The brothers arrived in Pasadena in 1984 and established Greene & Greene, leading to their peak years of influence from 1904-1914.
“California, with its climate, so wonderful in its possibility, is only beginning to be dreamed of,” Charles wrote soon after arriving. He was only 25.
Their rambling homes flowed inside into outdoor courtyards and pergola’d living spaces; unique rooftops offered shade; and massive cobblestone fireplaces established a proper living room. It wasn’t Mission style exactly, nor Japanese, but it was likened to a Swiss chalet of sorts. It wasn’t quite Craftsman, either, as that felt almost medieval. The same elements were implemented in their furniture, lighting and other decor, too. The style didn’t have a name yet and was misunderstood in the beginning.
With Cali living as the challenge, their designs evolved into a solution that created a movement: the California Arts and Crafts movement, to be exact.

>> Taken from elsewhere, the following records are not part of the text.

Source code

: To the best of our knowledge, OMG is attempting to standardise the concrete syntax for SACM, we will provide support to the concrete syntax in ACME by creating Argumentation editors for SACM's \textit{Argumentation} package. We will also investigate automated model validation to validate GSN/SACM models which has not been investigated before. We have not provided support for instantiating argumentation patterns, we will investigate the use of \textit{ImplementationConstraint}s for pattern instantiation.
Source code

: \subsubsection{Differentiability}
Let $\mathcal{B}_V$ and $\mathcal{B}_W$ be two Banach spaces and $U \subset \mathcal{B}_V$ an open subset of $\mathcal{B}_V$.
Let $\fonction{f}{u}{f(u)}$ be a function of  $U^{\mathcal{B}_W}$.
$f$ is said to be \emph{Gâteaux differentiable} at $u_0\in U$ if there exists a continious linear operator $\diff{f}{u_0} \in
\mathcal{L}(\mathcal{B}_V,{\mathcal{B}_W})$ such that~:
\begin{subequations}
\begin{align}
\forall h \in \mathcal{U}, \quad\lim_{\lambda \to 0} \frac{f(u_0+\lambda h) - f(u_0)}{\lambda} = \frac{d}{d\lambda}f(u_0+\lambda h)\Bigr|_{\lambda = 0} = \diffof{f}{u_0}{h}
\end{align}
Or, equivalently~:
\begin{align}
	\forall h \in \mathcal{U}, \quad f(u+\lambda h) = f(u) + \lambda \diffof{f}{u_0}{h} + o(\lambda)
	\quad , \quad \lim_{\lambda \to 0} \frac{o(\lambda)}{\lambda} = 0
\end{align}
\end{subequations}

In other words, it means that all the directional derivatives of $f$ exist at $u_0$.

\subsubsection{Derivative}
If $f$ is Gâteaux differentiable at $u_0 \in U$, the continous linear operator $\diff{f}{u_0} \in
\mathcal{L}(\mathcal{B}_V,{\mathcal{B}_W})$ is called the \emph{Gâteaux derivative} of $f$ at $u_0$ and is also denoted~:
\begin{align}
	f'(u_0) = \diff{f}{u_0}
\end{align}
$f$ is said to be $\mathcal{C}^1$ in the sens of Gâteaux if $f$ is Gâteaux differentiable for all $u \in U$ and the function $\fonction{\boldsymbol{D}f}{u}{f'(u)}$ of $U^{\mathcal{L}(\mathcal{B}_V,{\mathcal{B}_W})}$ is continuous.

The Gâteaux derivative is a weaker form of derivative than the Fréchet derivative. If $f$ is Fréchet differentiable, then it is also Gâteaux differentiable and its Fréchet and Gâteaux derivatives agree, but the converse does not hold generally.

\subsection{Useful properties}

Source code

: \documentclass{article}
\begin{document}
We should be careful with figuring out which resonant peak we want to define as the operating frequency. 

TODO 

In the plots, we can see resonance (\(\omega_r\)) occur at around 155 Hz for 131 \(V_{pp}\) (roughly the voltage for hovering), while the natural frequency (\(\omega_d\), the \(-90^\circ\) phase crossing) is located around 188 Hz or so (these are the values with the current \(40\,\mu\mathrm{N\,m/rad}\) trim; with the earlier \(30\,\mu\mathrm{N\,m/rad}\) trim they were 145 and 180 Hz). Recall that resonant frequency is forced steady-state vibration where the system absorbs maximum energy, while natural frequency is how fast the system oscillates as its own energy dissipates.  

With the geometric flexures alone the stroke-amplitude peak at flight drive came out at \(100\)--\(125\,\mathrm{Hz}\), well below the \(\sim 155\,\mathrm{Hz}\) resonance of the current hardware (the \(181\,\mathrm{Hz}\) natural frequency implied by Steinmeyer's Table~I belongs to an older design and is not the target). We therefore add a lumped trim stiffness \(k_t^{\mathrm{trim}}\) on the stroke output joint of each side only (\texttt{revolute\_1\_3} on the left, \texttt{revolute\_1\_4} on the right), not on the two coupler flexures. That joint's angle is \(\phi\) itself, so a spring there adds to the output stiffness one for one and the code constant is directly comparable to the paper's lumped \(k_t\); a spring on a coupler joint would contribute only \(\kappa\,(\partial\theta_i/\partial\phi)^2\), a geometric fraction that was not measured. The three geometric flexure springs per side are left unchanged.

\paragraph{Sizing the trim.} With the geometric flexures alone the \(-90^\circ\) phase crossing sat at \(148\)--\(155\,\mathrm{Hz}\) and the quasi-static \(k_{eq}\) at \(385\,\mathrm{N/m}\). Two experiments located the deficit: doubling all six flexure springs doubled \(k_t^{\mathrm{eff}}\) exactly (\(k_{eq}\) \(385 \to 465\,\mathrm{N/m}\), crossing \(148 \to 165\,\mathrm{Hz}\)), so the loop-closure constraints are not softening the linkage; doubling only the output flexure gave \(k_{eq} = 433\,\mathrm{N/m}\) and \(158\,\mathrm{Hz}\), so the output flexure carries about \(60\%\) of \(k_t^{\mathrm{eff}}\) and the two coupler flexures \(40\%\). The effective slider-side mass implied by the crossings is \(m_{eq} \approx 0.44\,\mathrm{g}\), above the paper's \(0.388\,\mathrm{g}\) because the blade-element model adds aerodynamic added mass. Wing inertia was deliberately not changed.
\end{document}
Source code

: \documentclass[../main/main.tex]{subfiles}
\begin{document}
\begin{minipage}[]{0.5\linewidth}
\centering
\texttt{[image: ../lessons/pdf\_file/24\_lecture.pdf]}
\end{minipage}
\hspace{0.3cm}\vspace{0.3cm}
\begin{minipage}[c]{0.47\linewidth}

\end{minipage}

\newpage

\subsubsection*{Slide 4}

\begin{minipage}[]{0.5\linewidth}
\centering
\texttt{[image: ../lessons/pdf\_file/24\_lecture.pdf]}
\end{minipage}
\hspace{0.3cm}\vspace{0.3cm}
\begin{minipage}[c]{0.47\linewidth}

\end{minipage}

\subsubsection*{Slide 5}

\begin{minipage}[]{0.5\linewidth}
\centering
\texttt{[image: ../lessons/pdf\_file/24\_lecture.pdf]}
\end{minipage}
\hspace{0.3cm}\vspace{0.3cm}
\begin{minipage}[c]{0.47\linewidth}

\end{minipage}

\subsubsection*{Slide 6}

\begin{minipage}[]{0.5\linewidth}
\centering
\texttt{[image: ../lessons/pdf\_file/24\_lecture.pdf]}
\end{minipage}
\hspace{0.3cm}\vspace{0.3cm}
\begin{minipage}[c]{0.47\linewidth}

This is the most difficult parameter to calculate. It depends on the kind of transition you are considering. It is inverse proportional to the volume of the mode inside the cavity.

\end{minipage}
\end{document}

The brothers Greene served justified nods to Mexico, Japan and Switzerland but ultimately, this style of architecture became a celebration of American craft and decorative arts.
Common elements in homes inspired by Greene & Greene:
- Rooms and windows that open into mission-style courtyards, fountains and face outdoors
- Gradual sloping rooftops with rhythmic patterns of rafters extending beyond the roofline for shade
- Rambling and spread out estates that cling to the earth
- Clinker brick siding
- Cobblestone fireplaces
- Half indoor/outdoor living spaces
- Joints, pegs and complex exposed woodwork and beams to establish structure with straight lines
- Light and rich at the same time with earth tones, native materials and open floor plans
- Handmade tile and hammered metals
The architect firm Greene & Greene was over by 1916 and the brothers slowly stopped practicing — and were pretty much forgotten — until the mid-1940s, when their work was rediscovered by a new generation of modernist architects. The brothers Greene both passed away in the mid-1950s.